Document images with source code
* * * * * * *

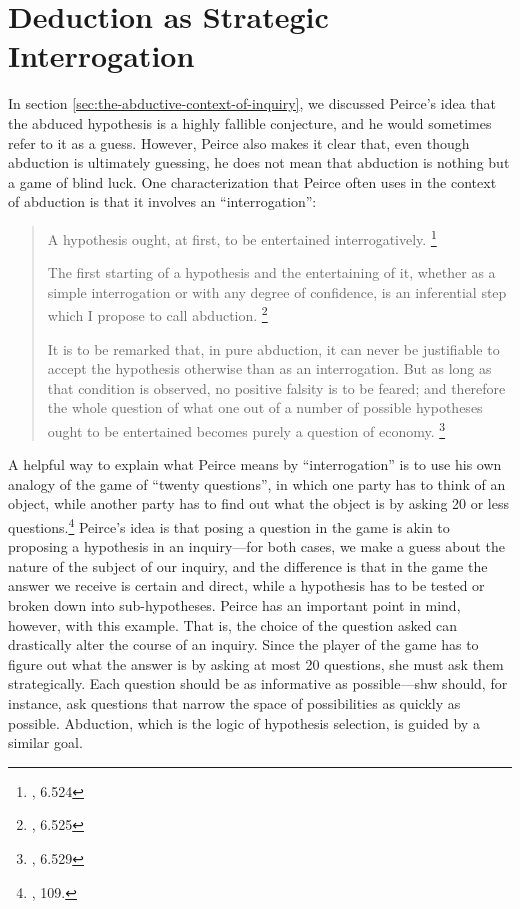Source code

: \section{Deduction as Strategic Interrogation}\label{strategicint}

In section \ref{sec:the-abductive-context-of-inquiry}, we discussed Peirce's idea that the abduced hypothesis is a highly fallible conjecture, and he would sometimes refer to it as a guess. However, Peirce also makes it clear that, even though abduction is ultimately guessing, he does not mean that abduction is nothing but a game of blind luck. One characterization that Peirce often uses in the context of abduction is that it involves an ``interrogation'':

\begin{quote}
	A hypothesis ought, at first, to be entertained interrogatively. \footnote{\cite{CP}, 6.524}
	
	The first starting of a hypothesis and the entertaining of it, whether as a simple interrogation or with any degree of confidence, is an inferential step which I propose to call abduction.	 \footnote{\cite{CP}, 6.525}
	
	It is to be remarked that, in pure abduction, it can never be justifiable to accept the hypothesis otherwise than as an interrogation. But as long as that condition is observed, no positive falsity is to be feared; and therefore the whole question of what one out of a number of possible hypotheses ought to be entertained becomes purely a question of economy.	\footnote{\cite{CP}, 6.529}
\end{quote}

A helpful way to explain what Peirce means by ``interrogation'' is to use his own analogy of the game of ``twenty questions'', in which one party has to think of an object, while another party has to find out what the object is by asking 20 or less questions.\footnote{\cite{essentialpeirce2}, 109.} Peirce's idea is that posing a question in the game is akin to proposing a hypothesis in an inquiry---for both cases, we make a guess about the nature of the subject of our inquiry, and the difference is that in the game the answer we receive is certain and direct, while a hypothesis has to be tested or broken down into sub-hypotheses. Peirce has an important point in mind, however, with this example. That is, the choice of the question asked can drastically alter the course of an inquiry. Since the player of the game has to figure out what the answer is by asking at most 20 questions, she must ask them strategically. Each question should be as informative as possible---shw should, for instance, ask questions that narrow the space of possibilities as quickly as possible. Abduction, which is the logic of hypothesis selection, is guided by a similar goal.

* * * * * * *

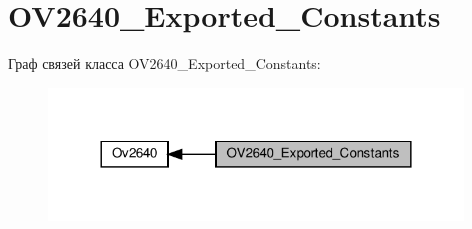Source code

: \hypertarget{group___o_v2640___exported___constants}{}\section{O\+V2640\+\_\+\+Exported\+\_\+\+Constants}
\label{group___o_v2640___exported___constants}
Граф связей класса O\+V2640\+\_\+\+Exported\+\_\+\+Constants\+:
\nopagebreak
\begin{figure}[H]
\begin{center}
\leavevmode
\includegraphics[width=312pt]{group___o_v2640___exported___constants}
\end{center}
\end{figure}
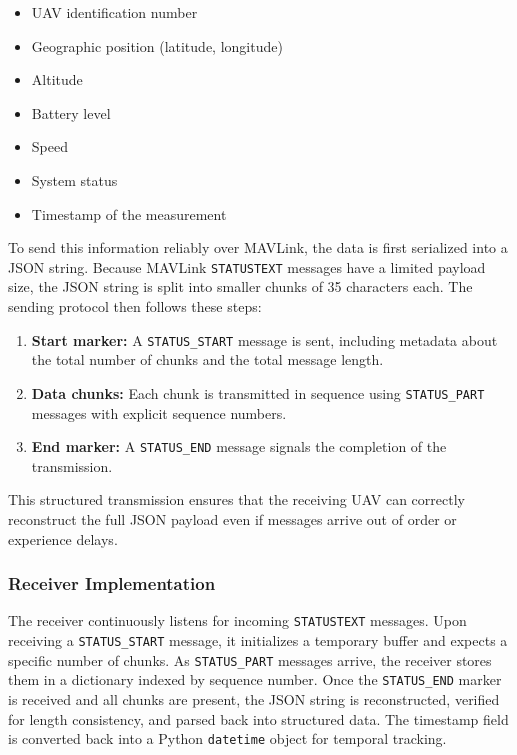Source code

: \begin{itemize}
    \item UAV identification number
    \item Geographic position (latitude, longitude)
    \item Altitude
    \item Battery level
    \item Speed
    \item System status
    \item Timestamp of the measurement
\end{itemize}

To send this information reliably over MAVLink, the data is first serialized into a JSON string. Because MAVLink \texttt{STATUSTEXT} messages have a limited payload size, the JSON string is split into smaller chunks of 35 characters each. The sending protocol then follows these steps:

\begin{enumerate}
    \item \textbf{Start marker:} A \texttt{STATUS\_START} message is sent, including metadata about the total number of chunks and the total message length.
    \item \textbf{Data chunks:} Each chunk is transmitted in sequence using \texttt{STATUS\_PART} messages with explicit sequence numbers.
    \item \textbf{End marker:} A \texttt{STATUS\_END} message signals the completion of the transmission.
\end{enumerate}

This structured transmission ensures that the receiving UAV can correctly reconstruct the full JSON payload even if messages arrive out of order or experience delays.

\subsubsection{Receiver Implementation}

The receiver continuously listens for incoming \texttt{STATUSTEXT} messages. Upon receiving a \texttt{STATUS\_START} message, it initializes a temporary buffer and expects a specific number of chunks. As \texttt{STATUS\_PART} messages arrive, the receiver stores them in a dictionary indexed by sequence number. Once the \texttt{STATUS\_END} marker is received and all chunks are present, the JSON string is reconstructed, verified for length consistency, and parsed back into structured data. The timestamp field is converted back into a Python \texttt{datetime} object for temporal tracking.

* * * * * * *

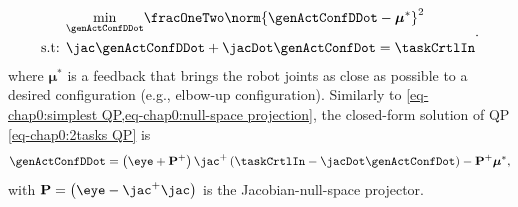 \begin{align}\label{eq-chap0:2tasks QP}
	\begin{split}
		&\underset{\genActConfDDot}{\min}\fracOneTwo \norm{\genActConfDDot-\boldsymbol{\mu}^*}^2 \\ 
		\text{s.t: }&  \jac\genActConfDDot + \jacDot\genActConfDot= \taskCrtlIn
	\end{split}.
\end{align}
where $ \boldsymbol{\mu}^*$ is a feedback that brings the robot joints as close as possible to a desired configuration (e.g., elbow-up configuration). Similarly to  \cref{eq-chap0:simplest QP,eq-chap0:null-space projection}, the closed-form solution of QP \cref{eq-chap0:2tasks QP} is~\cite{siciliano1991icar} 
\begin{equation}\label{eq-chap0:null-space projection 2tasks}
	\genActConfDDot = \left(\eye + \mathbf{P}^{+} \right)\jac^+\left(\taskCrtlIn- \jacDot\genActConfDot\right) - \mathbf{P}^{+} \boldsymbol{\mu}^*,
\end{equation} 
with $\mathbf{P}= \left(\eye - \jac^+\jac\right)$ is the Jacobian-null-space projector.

* * * * * * *

_Brief:_ Count lines, not occurrences: report how many lines in the entries above include the word "null", as a number alone.

_Final answer:_ 3